Tale of a Sky-Blue Dress
- First edition
- Author: Thylias Moss
- Language: English
- Subject: Memoir
- Published: 1998 (Bard Press)
- Publication place: United States
- Media type: Print (hardback)
- Pages: 274
- ISBN: 9780380793624
- OCLC: 42333832

= Tale of a Sky-Blue Dress =

1998 book by Thylias Moss

Tale of a Sky-Blue Dress is a 1998 memoir by Thylias Moss. It is the story of Moss' life from early childhood, including at the hands of an abusive babysitter, an older girl in a blue dress, through to her marriage.

==Reception==
Booklist, in a review of Tale of a Sky-Blue Dress, wrote "This haunting memoir is also a delicate and thorough exploration of the nature of evil and the place of cruelty both in the author's own life and more broadly within the human experience."
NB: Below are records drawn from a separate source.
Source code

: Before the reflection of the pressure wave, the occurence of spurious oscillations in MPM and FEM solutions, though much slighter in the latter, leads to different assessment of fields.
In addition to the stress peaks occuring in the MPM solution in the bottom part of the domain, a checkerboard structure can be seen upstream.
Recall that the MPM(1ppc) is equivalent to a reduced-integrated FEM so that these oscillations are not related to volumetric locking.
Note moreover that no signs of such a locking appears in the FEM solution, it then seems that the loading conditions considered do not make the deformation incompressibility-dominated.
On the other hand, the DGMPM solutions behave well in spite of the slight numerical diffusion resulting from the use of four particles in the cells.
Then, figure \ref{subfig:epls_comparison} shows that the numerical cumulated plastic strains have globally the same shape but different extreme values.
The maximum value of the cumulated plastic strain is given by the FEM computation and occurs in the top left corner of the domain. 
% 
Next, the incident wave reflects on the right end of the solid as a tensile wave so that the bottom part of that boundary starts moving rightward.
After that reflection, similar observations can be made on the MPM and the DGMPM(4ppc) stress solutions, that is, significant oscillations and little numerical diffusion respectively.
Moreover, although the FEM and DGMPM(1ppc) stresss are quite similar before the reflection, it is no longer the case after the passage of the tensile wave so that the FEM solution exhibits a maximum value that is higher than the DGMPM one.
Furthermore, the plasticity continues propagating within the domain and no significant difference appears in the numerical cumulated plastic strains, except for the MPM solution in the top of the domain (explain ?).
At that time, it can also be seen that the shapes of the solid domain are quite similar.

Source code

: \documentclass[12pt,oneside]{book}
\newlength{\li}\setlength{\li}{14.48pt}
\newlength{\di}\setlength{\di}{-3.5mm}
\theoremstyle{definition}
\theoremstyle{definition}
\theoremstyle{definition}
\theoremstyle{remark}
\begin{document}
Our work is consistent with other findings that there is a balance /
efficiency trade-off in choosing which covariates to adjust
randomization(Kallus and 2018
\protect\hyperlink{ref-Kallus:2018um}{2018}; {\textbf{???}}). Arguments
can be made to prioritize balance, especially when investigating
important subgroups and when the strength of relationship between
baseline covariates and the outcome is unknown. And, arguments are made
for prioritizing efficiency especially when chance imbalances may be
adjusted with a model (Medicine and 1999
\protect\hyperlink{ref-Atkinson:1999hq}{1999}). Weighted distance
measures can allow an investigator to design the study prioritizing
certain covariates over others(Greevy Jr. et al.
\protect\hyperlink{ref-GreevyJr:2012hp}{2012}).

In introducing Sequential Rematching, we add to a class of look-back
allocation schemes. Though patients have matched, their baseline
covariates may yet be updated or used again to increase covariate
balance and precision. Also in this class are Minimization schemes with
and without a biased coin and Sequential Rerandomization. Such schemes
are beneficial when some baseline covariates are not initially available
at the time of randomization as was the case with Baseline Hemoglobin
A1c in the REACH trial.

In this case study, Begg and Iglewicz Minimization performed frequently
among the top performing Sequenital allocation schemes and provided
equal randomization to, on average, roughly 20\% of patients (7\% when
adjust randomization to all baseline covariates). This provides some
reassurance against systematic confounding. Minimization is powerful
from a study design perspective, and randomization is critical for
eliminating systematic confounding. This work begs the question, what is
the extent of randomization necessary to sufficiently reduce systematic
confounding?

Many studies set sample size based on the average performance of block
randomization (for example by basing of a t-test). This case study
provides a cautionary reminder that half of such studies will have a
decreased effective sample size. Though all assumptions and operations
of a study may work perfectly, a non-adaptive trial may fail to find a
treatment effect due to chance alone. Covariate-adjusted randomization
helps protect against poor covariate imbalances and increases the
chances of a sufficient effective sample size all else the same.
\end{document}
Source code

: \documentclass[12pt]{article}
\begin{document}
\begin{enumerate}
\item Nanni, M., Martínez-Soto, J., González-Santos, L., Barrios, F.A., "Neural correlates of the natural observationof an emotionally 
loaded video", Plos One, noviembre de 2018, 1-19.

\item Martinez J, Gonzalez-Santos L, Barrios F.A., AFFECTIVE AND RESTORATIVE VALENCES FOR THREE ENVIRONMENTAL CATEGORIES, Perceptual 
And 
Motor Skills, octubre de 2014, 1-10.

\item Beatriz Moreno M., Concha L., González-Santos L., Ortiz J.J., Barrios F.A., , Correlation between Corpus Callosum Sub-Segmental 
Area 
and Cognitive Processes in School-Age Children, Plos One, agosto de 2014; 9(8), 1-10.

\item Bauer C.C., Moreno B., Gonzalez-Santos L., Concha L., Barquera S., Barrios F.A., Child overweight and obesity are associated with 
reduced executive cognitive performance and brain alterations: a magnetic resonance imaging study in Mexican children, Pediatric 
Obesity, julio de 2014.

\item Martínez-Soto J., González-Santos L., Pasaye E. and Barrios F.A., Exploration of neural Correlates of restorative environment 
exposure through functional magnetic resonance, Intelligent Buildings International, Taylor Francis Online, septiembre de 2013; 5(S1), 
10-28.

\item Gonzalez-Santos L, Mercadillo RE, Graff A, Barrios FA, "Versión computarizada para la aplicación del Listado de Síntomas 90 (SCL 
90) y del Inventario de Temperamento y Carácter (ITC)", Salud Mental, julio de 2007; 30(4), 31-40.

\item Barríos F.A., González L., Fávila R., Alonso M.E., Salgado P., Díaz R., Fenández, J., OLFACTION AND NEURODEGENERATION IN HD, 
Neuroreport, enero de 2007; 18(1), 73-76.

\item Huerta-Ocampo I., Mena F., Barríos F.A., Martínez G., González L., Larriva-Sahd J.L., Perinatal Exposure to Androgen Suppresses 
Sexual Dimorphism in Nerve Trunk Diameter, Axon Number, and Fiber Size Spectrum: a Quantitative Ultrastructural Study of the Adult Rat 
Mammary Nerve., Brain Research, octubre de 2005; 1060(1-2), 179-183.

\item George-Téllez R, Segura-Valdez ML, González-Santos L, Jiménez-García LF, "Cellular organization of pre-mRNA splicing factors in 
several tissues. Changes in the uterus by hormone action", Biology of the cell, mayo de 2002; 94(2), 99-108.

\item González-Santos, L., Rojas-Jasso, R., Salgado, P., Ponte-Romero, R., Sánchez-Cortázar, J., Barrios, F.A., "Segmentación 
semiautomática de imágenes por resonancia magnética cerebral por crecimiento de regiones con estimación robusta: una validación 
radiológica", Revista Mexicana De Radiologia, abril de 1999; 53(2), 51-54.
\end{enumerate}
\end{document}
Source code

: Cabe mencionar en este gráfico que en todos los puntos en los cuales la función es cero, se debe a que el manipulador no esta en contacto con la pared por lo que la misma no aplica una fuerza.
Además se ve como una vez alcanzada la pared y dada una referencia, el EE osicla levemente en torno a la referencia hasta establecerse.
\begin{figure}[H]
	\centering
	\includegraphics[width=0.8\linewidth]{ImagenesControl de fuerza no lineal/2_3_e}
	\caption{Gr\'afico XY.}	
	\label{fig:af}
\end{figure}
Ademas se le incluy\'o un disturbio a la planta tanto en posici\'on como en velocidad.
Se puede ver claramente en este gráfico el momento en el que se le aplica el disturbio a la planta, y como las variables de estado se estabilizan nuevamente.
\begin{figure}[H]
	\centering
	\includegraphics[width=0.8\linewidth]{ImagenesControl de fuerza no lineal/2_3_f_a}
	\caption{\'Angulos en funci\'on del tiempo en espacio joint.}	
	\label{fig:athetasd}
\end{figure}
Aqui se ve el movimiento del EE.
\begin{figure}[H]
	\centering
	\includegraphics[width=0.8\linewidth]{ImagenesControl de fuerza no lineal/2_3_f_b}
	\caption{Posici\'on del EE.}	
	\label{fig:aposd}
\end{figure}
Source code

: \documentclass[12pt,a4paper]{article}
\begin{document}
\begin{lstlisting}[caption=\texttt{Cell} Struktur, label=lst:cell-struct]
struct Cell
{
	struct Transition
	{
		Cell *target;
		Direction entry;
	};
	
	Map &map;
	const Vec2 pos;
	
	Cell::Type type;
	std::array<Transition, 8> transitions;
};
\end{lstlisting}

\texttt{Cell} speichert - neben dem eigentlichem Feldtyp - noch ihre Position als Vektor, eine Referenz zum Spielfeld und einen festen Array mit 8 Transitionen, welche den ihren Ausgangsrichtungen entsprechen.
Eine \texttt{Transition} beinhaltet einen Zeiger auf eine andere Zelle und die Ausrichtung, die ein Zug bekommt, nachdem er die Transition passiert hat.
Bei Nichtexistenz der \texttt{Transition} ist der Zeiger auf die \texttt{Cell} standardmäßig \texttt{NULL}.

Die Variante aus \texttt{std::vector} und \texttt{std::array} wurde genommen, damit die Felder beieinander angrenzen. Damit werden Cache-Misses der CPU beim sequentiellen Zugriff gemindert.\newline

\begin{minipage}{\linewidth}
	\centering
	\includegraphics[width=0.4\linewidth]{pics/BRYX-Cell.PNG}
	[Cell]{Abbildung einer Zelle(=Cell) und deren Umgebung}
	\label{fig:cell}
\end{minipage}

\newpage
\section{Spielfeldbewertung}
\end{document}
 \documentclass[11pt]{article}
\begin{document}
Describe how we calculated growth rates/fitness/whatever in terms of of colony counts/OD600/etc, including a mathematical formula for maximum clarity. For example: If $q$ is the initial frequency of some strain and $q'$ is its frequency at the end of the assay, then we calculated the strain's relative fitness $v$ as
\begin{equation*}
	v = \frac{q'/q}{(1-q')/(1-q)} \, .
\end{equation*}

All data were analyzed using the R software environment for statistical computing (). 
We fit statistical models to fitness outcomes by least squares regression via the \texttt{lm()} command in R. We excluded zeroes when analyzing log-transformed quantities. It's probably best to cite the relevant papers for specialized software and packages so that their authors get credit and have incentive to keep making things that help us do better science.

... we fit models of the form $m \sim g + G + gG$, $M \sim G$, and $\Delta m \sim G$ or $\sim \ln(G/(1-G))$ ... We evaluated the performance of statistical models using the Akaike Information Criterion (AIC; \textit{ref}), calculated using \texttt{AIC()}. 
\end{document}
CNN wrote "Tale of a Sky-Blue Dress starts promisingly, thanks to poet Thylias Moss' shining description of an idyllic childhood." and concluded "In her final chapters, Moss exults in her ability to love and be loved. Her happiness is evident, but hardly eloquent.
Perhaps she wrote the book to prove she survived. She also proves that what works in life doesn't necessarily succeed as writing." It has also been called "a remarkably frank memoir."

Tale of a Sky-Blue Dress has also been reviewed by Kirkus Reviews, Publishers Weekly, Multicultural Review and The New York Times.